[Collected data]
§ §
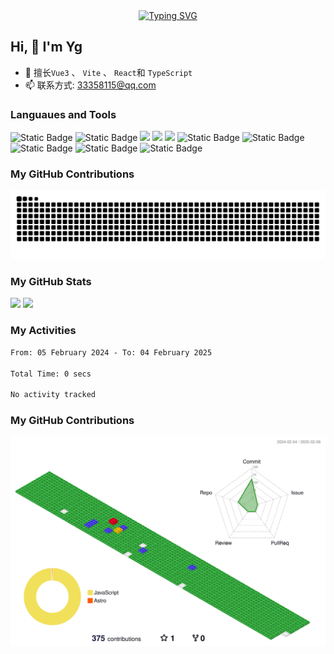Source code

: <div align="center">
  <a href="https://codewan.cn">
    <img src="https://readme-typing-svg.demolab.com?font=Fira+Code&pause=1000&color=024EF7&width=435&lines=热爱可抵岁月漫长！;让正确的事情持续发生！&center=true&size=27" alt="Typing SVG" />
  </a>
</div>

## Hi, 👋 I'm Yg

- 🌱 擅长`Vue3` 、 `Vite` 、 `React`和 `TypeScript`
- 📫 联系方式: 33358115@qq.com

### Languaues and Tools

<span > 
  <img alt="Static Badge" src="https://img.shields.io/badge/Vue-%2342b883?style=flat-square&logo=Vue&logoColor=%23fff"> 
  <img alt="Static Badge" src="https://img.shields.io/badge/TypeScript-%230072b3?style=flat-square&logo=TypeScript&logoColor=%23fff"> 
  <img src="https://img.shields.io/badge/-JavaScript-F7DF1E?style=flat-square&logo=javascript&logoColor=white" /> 
  <img src="https://img.shields.io/badge/-HTML5-E34F26?style=flat-square&logo=html5&logoColor=white" /> 
  <img src="https://img.shields.io/badge/-CSS3-1572B6?style=flat-square&logo=css3" /> 
  <img alt="Static Badge" src="https://img.shields.io/badge/Webpack-%230072b3?style=flat-square&logo=webpack&logoColor=%23fff"> 
  <img alt="Static Badge" src="https://img.shields.io/badge/Vite-%239a60fe?style=flat-square&logo=vite&logoColor=%23fff"> 
  <img alt="Static Badge" src="https://img.shields.io/badge/Sass-%23c66394?style=flat-square&logo=Sass&logoColor=%23fff"> 
  <img alt="Static Badge" src="https://img.shields.io/badge/Visual_Studio_Code-007ACC?style=flat-square&logo=Visual-Studio-Code&logoColor=white"> 
  <img alt="Static Badge" src="https://img.shields.io/badge/Git-F05032?style=flat-square&logo=Git&logoColor=white">  
</span>

### My GitHub Contributions

![](https://raw.githubusercontent.com/yg-alt/yg-alt/output/github-contribution-grid-snake-dark.svg)

### My GitHub Stats

<div align="left">
  <img src="https://github-readme-stats.vercel.app/api?username=yg-alt&show_icons=true" /> 
  <img src="https://github-readme-stats.vercel.app/api/top-langs/?username=yg-alt&layout=compact&langs_count=6&text_color=000&icon_color=fff&theme=graywhite" />
</div>
<!-- <div align="left">
  <img src="https://4sdvg7tqbv.us.aircode.run/juejin?uid=2541726616266382" />
</div> -->

### My Activities

<!--START_SECTION:waka-->

```txt
From: 05 February 2024 - To: 04 February 2025

Total Time: 0 secs

No activity tracked
```

<!--END_SECTION:waka-->

### My GitHub Contributions

![](./profile-3d-contrib/profile-gitblock.svg)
§ §
▶ [TASK DETAILS] Which lines of the data contain the string "username"? Copy each one.

▶ [SOLUTION FOR THIS EXERCISE]
  <img src="https://github-readme-stats.vercel.app/api?username=yg-alt&show_icons=true" /> 
  <img src="https://github-readme-stats.vercel.app/api/top-langs/?username=yg-alt&layout=compact&langs_count=6&text_color=000&icon_color=fff&theme=graywhite" />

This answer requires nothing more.